:: TASK OBJECTIVE ::
Repeat each line of the material below exactly as it appears, minus any pictures.

:: INPUT MATERIAL ::
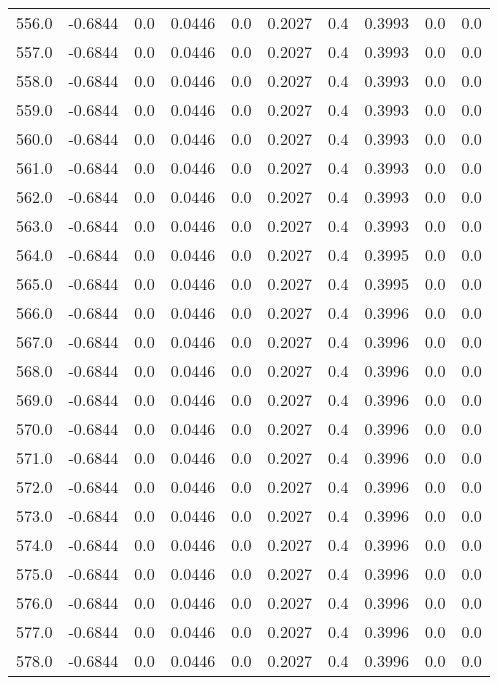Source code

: \begin{longtable}{lrrrrrrrrr}
556.0 & -0.6844 & 0.0 & 0.0446 & 0.0 & 0.2027 & 0.4 & 0.3993 & 0.0 & 0.0 \\
557.0 & -0.6844 & 0.0 & 0.0446 & 0.0 & 0.2027 & 0.4 & 0.3993 & 0.0 & 0.0 \\
558.0 & -0.6844 & 0.0 & 0.0446 & 0.0 & 0.2027 & 0.4 & 0.3993 & 0.0 & 0.0 \\
559.0 & -0.6844 & 0.0 & 0.0446 & 0.0 & 0.2027 & 0.4 & 0.3993 & 0.0 & 0.0 \\
560.0 & -0.6844 & 0.0 & 0.0446 & 0.0 & 0.2027 & 0.4 & 0.3993 & 0.0 & 0.0 \\
561.0 & -0.6844 & 0.0 & 0.0446 & 0.0 & 0.2027 & 0.4 & 0.3993 & 0.0 & 0.0 \\
562.0 & -0.6844 & 0.0 & 0.0446 & 0.0 & 0.2027 & 0.4 & 0.3993 & 0.0 & 0.0 \\
563.0 & -0.6844 & 0.0 & 0.0446 & 0.0 & 0.2027 & 0.4 & 0.3993 & 0.0 & 0.0 \\
564.0 & -0.6844 & 0.0 & 0.0446 & 0.0 & 0.2027 & 0.4 & 0.3995 & 0.0 & 0.0 \\
565.0 & -0.6844 & 0.0 & 0.0446 & 0.0 & 0.2027 & 0.4 & 0.3995 & 0.0 & 0.0 \\
566.0 & -0.6844 & 0.0 & 0.0446 & 0.0 & 0.2027 & 0.4 & 0.3996 & 0.0 & 0.0 \\
567.0 & -0.6844 & 0.0 & 0.0446 & 0.0 & 0.2027 & 0.4 & 0.3996 & 0.0 & 0.0 \\
568.0 & -0.6844 & 0.0 & 0.0446 & 0.0 & 0.2027 & 0.4 & 0.3996 & 0.0 & 0.0 \\
569.0 & -0.6844 & 0.0 & 0.0446 & 0.0 & 0.2027 & 0.4 & 0.3996 & 0.0 & 0.0 \\
570.0 & -0.6844 & 0.0 & 0.0446 & 0.0 & 0.2027 & 0.4 & 0.3996 & 0.0 & 0.0 \\
571.0 & -0.6844 & 0.0 & 0.0446 & 0.0 & 0.2027 & 0.4 & 0.3996 & 0.0 & 0.0 \\
572.0 & -0.6844 & 0.0 & 0.0446 & 0.0 & 0.2027 & 0.4 & 0.3996 & 0.0 & 0.0 \\
573.0 & -0.6844 & 0.0 & 0.0446 & 0.0 & 0.2027 & 0.4 & 0.3996 & 0.0 & 0.0 \\
574.0 & -0.6844 & 0.0 & 0.0446 & 0.0 & 0.2027 & 0.4 & 0.3996 & 0.0 & 0.0 \\
575.0 & -0.6844 & 0.0 & 0.0446 & 0.0 & 0.2027 & 0.4 & 0.3996 & 0.0 & 0.0 \\
576.0 & -0.6844 & 0.0 & 0.0446 & 0.0 & 0.2027 & 0.4 & 0.3996 & 0.0 & 0.0 \\
577.0 & -0.6844 & 0.0 & 0.0446 & 0.0 & 0.2027 & 0.4 & 0.3996 & 0.0 & 0.0 \\
578.0 & -0.6844 & 0.0 & 0.0446 & 0.0 & 0.2027 & 0.4 & 0.3996 & 0.0 & 0.0 \\

\end{longtable}
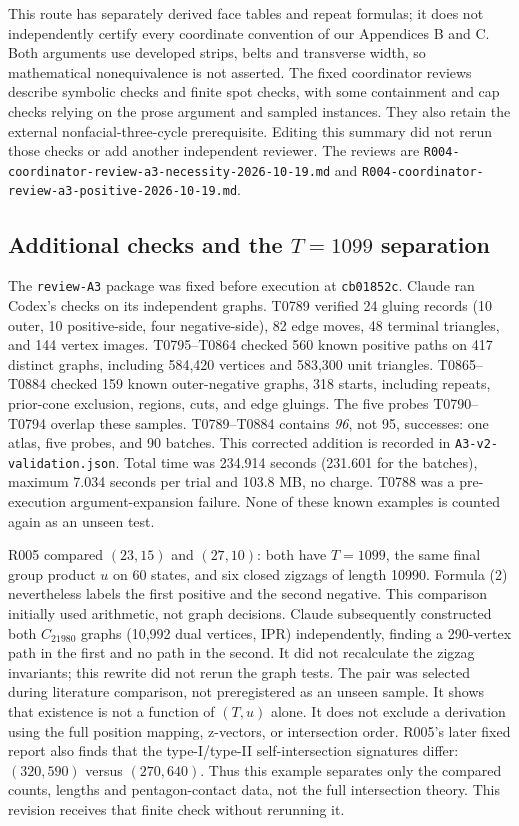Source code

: \documentclass[11pt]{amsart}
\newcommand{\record}[1]{\nolinkurl{#1}}
\begin{document}
This route has separately derived face tables and repeat formulas;
it does not independently certify every coordinate convention of our
Appendices B and C. Both arguments use developed strips, belts and
transverse width, so mathematical nonequivalence is not asserted.
The fixed coordinator reviews describe symbolic checks and finite
spot checks, with some containment and cap checks relying on the
prose argument and sampled instances. They also retain the external
nonfacial-three-cycle prerequisite. Editing this summary did not rerun
those checks or add another independent reviewer. The reviews are
\record{R004-coordinator-review-a3-necessity-2026-10-19.md} and
\record{R004-coordinator-review-a3-positive-2026-10-19.md}.

\subsection{Additional checks and the \texorpdfstring{$T=1099$}{T=1099} separation}
The \record{review-A3} package was fixed before execution at
\record{cb01852c}. Claude ran Codex's checks on its independent graphs.
T0789 verified 24 gluing records (10 outer, 10 positive-side, four
negative-side), 82 edge moves, 48 terminal triangles, and 144 vertex
images. T0795--T0864 checked 560 known positive paths on 417 distinct
graphs, including 584,420 vertices and 583,300 unit triangles.
T0865--T0884 checked 159 known outer-negative graphs, 318 starts,
including repeats, prior-cone exclusion, regions, cuts, and edge gluings.
The five probes T0790--T0794 overlap these samples. T0789--T0884
contains \emph{96}, not 95, successes: one atlas, five probes, and
90 batches. This corrected addition is recorded in
\record{A3-v2-validation.json}. Total time was 234.914 seconds (231.601
for the batches), maximum 7.034 seconds per trial and 103.8 MB, no
charge. T0788 was a pre-execution argument-expansion failure. None of
these known examples is counted again as an unseen test.

R005 compared $(23,15)$ and $(27,10)$: both have $T=1099$, the same
final group product $u$ on 60 states, and six closed zigzags of length
10990. Formula (2) nevertheless labels the first positive and the
second negative. This comparison initially used arithmetic, not graph
decisions. Claude subsequently constructed both $C_{21980}$ graphs
(10,992 dual vertices, IPR) independently, finding a 290-vertex path
in the first and no path in the second. It did not recalculate the
zigzag invariants; this rewrite did not rerun the graph tests.
The pair was selected during literature comparison, not preregistered
as an unseen sample. It shows that existence is not a function of
$(T,u)$ alone. It does not exclude a derivation using the full position
mapping, z-vectors, or intersection order. R005's later fixed report
also finds that the type-I/type-II self-intersection signatures differ:
$(320,590)$ versus $(270,640)$. Thus this example separates only the
compared counts, lengths and pentagon-contact data, not the full
intersection theory. This revision receives that finite check without
rerunning it.
\end{document}
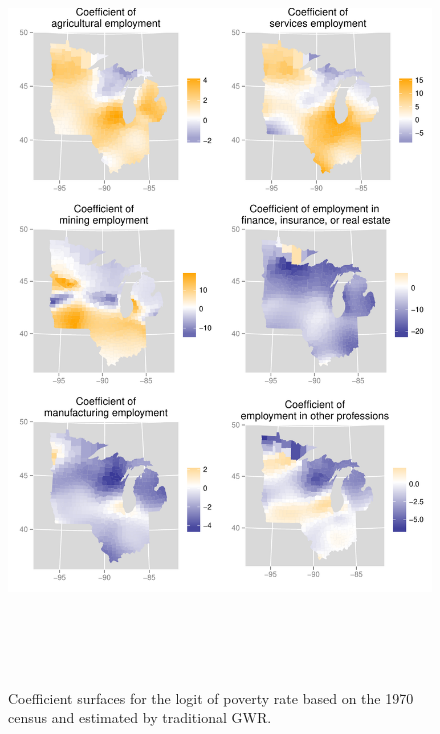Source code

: \documentclass[authoryear, review, 11pt]{elsarticle}
\begin{document}
	\begin{figure}
		\begin{center}
			\includegraphics[height=8in]{../../figures/poverty/1970-GWR-coefficients}
			\caption{Coefficient surfaces for the logit of poverty rate based on the 1970 census and estimated by traditional GWR.\label{fig:gwr-coefs-1970}}
		\end{center}
	\end{figure}
\end{document}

:: ANSWER SPACE ::
Source code

: \begin{longtable}{lrrrrrrrrr}
556.0 & -0.6844 & 0.0 & 0.0446 & 0.0 & 0.2027 & 0.4 & 0.3993 & 0.0 & 0.0 \\
557.0 & -0.6844 & 0.0 & 0.0446 & 0.0 & 0.2027 & 0.4 & 0.3993 & 0.0 & 0.0 \\
558.0 & -0.6844 & 0.0 & 0.0446 & 0.0 & 0.2027 & 0.4 & 0.3993 & 0.0 & 0.0 \\
559.0 & -0.6844 & 0.0 & 0.0446 & 0.0 & 0.2027 & 0.4 & 0.3993 & 0.0 & 0.0 \\
560.0 & -0.6844 & 0.0 & 0.0446 & 0.0 & 0.2027 & 0.4 & 0.3993 & 0.0 & 0.0 \\
561.0 & -0.6844 & 0.0 & 0.0446 & 0.0 & 0.2027 & 0.4 & 0.3993 & 0.0 & 0.0 \\
562.0 & -0.6844 & 0.0 & 0.0446 & 0.0 & 0.2027 & 0.4 & 0.3993 & 0.0 & 0.0 \\
563.0 & -0.6844 & 0.0 & 0.0446 & 0.0 & 0.2027 & 0.4 & 0.3993 & 0.0 & 0.0 \\
564.0 & -0.6844 & 0.0 & 0.0446 & 0.0 & 0.2027 & 0.4 & 0.3995 & 0.0 & 0.0 \\
565.0 & -0.6844 & 0.0 & 0.0446 & 0.0 & 0.2027 & 0.4 & 0.3995 & 0.0 & 0.0 \\
566.0 & -0.6844 & 0.0 & 0.0446 & 0.0 & 0.2027 & 0.4 & 0.3996 & 0.0 & 0.0 \\
567.0 & -0.6844 & 0.0 & 0.0446 & 0.0 & 0.2027 & 0.4 & 0.3996 & 0.0 & 0.0 \\
568.0 & -0.6844 & 0.0 & 0.0446 & 0.0 & 0.2027 & 0.4 & 0.3996 & 0.0 & 0.0 \\
569.0 & -0.6844 & 0.0 & 0.0446 & 0.0 & 0.2027 & 0.4 & 0.3996 & 0.0 & 0.0 \\
570.0 & -0.6844 & 0.0 & 0.0446 & 0.0 & 0.2027 & 0.4 & 0.3996 & 0.0 & 0.0 \\
571.0 & -0.6844 & 0.0 & 0.0446 & 0.0 & 0.2027 & 0.4 & 0.3996 & 0.0 & 0.0 \\
572.0 & -0.6844 & 0.0 & 0.0446 & 0.0 & 0.2027 & 0.4 & 0.3996 & 0.0 & 0.0 \\
573.0 & -0.6844 & 0.0 & 0.0446 & 0.0 & 0.2027 & 0.4 & 0.3996 & 0.0 & 0.0 \\
574.0 & -0.6844 & 0.0 & 0.0446 & 0.0 & 0.2027 & 0.4 & 0.3996 & 0.0 & 0.0 \\
575.0 & -0.6844 & 0.0 & 0.0446 & 0.0 & 0.2027 & 0.4 & 0.3996 & 0.0 & 0.0 \\
576.0 & -0.6844 & 0.0 & 0.0446 & 0.0 & 0.2027 & 0.4 & 0.3996 & 0.0 & 0.0 \\
577.0 & -0.6844 & 0.0 & 0.0446 & 0.0 & 0.2027 & 0.4 & 0.3996 & 0.0 & 0.0 \\
578.0 & -0.6844 & 0.0 & 0.0446 & 0.0 & 0.2027 & 0.4 & 0.3996 & 0.0 & 0.0 \\

\end{longtable}
Source code

: \documentclass[11pt]{amsart}
\newcommand{\record}[1]{\nolinkurl{#1}}
\begin{document}
This route has separately derived face tables and repeat formulas;
it does not independently certify every coordinate convention of our
Appendices B and C. Both arguments use developed strips, belts and
transverse width, so mathematical nonequivalence is not asserted.
The fixed coordinator reviews describe symbolic checks and finite
spot checks, with some containment and cap checks relying on the
prose argument and sampled instances. They also retain the external
nonfacial-three-cycle prerequisite. Editing this summary did not rerun
those checks or add another independent reviewer. The reviews are
\record{R004-coordinator-review-a3-necessity-2026-10-19.md} and
\record{R004-coordinator-review-a3-positive-2026-10-19.md}.

\subsection{Additional checks and the \texorpdfstring{$T=1099$}{T=1099} separation}
The \record{review-A3} package was fixed before execution at
\record{cb01852c}. Claude ran Codex's checks on its independent graphs.
T0789 verified 24 gluing records (10 outer, 10 positive-side, four
negative-side), 82 edge moves, 48 terminal triangles, and 144 vertex
images. T0795--T0864 checked 560 known positive paths on 417 distinct
graphs, including 584,420 vertices and 583,300 unit triangles.
T0865--T0884 checked 159 known outer-negative graphs, 318 starts,
including repeats, prior-cone exclusion, regions, cuts, and edge gluings.
The five probes T0790--T0794 overlap these samples. T0789--T0884
contains \emph{96}, not 95, successes: one atlas, five probes, and
90 batches. This corrected addition is recorded in
\record{A3-v2-validation.json}. Total time was 234.914 seconds (231.601
for the batches), maximum 7.034 seconds per trial and 103.8 MB, no
charge. T0788 was a pre-execution argument-expansion failure. None of
these known examples is counted again as an unseen test.

R005 compared $(23,15)$ and $(27,10)$: both have $T=1099$, the same
final group product $u$ on 60 states, and six closed zigzags of length
10990. Formula (2) nevertheless labels the first positive and the
second negative. This comparison initially used arithmetic, not graph
decisions. Claude subsequently constructed both $C_{21980}$ graphs
(10,992 dual vertices, IPR) independently, finding a 290-vertex path
in the first and no path in the second. It did not recalculate the
zigzag invariants; this rewrite did not rerun the graph tests.
The pair was selected during literature comparison, not preregistered
as an unseen sample. It shows that existence is not a function of
$(T,u)$ alone. It does not exclude a derivation using the full position
mapping, z-vectors, or intersection order. R005's later fixed report
also finds that the type-I/type-II self-intersection signatures differ:
$(320,590)$ versus $(270,640)$. Thus this example separates only the
compared counts, lengths and pentagon-contact data, not the full
intersection theory. This revision receives that finite check without
rerunning it.
\end{document}
Source code

: \documentclass[authoryear, review, 11pt]{elsarticle}
\begin{document}
	\begin{figure}
		\begin{center}
			\includegraphics[height=8in]{../../figures/poverty/1970-GWR-coefficients}
			\caption{Coefficient surfaces for the logit of poverty rate based on the 1970 census and estimated by traditional GWR.\label{fig:gwr-coefs-1970}}
		\end{center}
	\end{figure}
\end{document}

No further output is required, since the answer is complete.